Paul L. Caron
Dean





Tuesday, February 26, 2019

A Hilarious (In The Footnotes) Yet Serious (In The Text) Discussion Of Law Reviews And Law Professors

Joe Lawprofblawg (Anonymous Professor, Top 100 Law School) & Darren Bush (Houston), The Most Important Law Review Article You'll Never Read: A Hilarious (in the Footnotes) yet Serious (in the Text) Discussion of Law Reviews and Law Professors:

No! Stop! Go back! Reading the abstract is like taking the red pill in the Matrix.

In this article we discuss “the game.” “The game” is the quest for measuring scholarship success using metrics such as law review ranking, citation counts, downloads, and other indicia of scholarship “quality.” We argue that this game is rigged, inherently biased against authors from lower ranked schools, women, minorities, and faculty who teach legal writing, clinical, and library courses. As such, playing “the game” in a Sisyphean effort to achieve external validation is a losing one for all but a few. Instead, we argue that faculty members should reject this entrenched and virulent hierarchy, and focus on the primary purposes of writing, which are to foster innovation in a fashion that is both pleasing to the author and that improves society. We discuss this rigged game, and seek to reframe our academic life to focus on enhancing innovation and discourse. We would start by skipping abstract writing.

Now go back to your life.
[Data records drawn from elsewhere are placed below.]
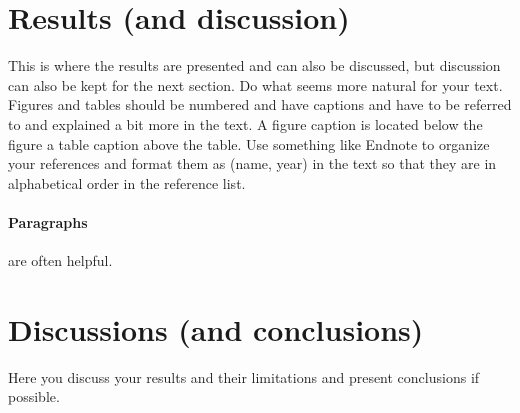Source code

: \documentclass{article}
\begin{document}
\begin{multicols}{2}
\section*{Results (and discussion)}

This is where the results are presented and can also be discussed, but discussion can also be 
kept for the next section. Do what seems more natural for your text. 
Figures and tables should be numbered and have captions and have to be referred to and 
explained a bit more in the text. 
A figure caption is located below the figure a table caption above the table. 
Use something like Endnote to organize your references and format them as (name, year) in 
the text so that they are in alphabetical order in the reference list. 


\paragraph{Paragraphs} are often helpful.

\section*{Discussions (and conclusions)}

Here you discuss your results and their limitations and present conclusions if possible.

\end{multicols}
\clearpage
{}
\printbibliography
\end{document}

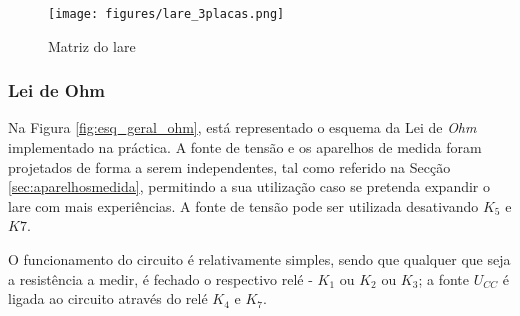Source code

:\begin{figure}[hbtp]
	\centering
	\texttt{[image: figures/lare\_3placas.png]}
	\caption{Matriz do \acrshort{lare}}
	\label{fig:matrizlare}
\end{figure}

\subsubsection{Lei de Ohm}
\label{sec:lei_ohm}
Na Figura \ref{fig:esq_geral_ohm}, está representado o esquema da Lei de \textit{Ohm} implementado na práctica. A fonte de tensão e os aparelhos de medida foram projetados de forma a serem independentes, tal como referido na Secção \ref{sec:aparelhosmedida}, permitindo a sua utilização caso se pretenda expandir o \acrshort{lare} com mais experiências. A fonte de tensão pode ser utilizada desativando $K_{5}$ e $K7$.

O funcionamento do circuito é relativamente simples, sendo que qualquer que seja a resistência a medir, é fechado o respectivo relé - $K_{1}$ ou $K_{2}$ ou $K_{3}$; a fonte $U_{CC}$ é ligada ao circuito através do relé $K_{4}$ e $K_{7}$.

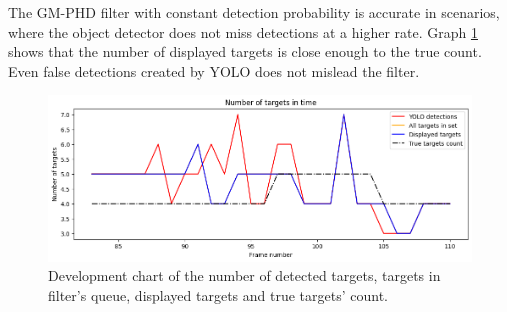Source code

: The GM-PHD filter with constant detection probability is accurate in scenarios, where the object detector does not
miss detections at a higher rate. Graph \ref{gr:E1-V2-S0} shows that the number of displayed targets is close enough
to the true count. Even false detections created by YOLO does not mislead the filter.


\begin{figure}[H]
    \centering
    \includegraphics[width=\linewidth]{../../../experiments/E1/V2/noPd/staticPd_det}
    \caption{Development chart of the number of detected targets, targets in filter's queue, displayed targets and true
    targets' count.}
    \label{gr:E1-V2-S0}
\end{figure}


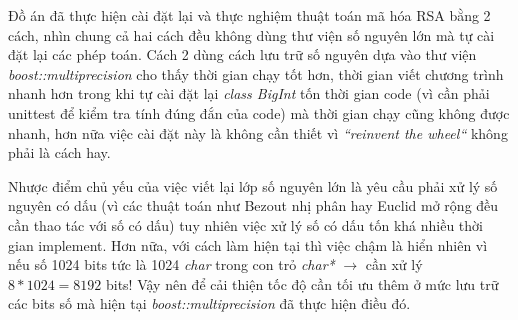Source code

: Đồ án đã thực hiện cài đặt lại và thực nghiệm thuật toán mã hóa RSA bằng 2 cách, nhìn chung cả hai cách đều không dùng thư viện số nguyên lớn mà tự cài đặt lại các phép toán. 
Cách 2 dùng cách lưu trữ số nguyên dựa vào thư viện \textit{boost::multiprecision} cho thấy thời gian chạy tốt hơn, thời gian viết chương trình nhanh hơn trong 
khi tự cài đặt lại \textit{class BigInt} tốn thời gian code (vì cần phải unittest để kiểm tra tính đúng đắn của code) mà thời gian chạy cũng không được nhanh, hơn 
nữa việc cài đặt này là không cần thiết vì \textit{``reinvent the wheel``} không phải là cách hay.

Nhược điểm chủ yếu của việc viết lại lớp số nguyên lớn là yêu cầu phải xử lý số nguyên có dấu (vì các thuật toán như Bezout nhị phân hay Euclid mở rộng đều cần thao tác với số có dấu) tuy nhiên việc xử lý số có dấu tốn khá nhiều thời gian implement. Hơn nữa, với cách làm hiện tại thì việc chậm là hiển nhiên vì nếu số 1024 bits tức là 1024 \textit{char} trong con trỏ \textit{char*} $\rightarrow$ cần xử lý $8*1024 = 8192$ bits! Vậy nên để cải thiện tốc độ cần tối ưu thêm ở mức lưu trữ các bits số mà hiện tại \textit{boost::multiprecision} đã thực hiện điều đó.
Don't even think about downloading and reading this. It's too dangerous.

https://taxprof.typepad.com/taxprof_blog/2019/02/a-hilarious-in-the-footnotes-yet-serious-in-the-text-discussion-of-law-reviews-and-law-professors.html

Legal Education, Scholarship | Permalink

Comments

Thanks for writing and posting this thought-provoking and witty article that creates opportunities for self-reflection and community discussion.

Posted by: Hilary Escajeda | Feb 27, 2019 8:21:49 AM

"We argue that this game is rigged, inherently biased against authors from lower ranked schools"

Yes, the Matthew Effect. I believe I mentioned this in a thread a few days ago, though curiously my latest submission to that thread has been lost in the matrix, as it were.

Goodhart's Law and Campbell's Law are also applicable here.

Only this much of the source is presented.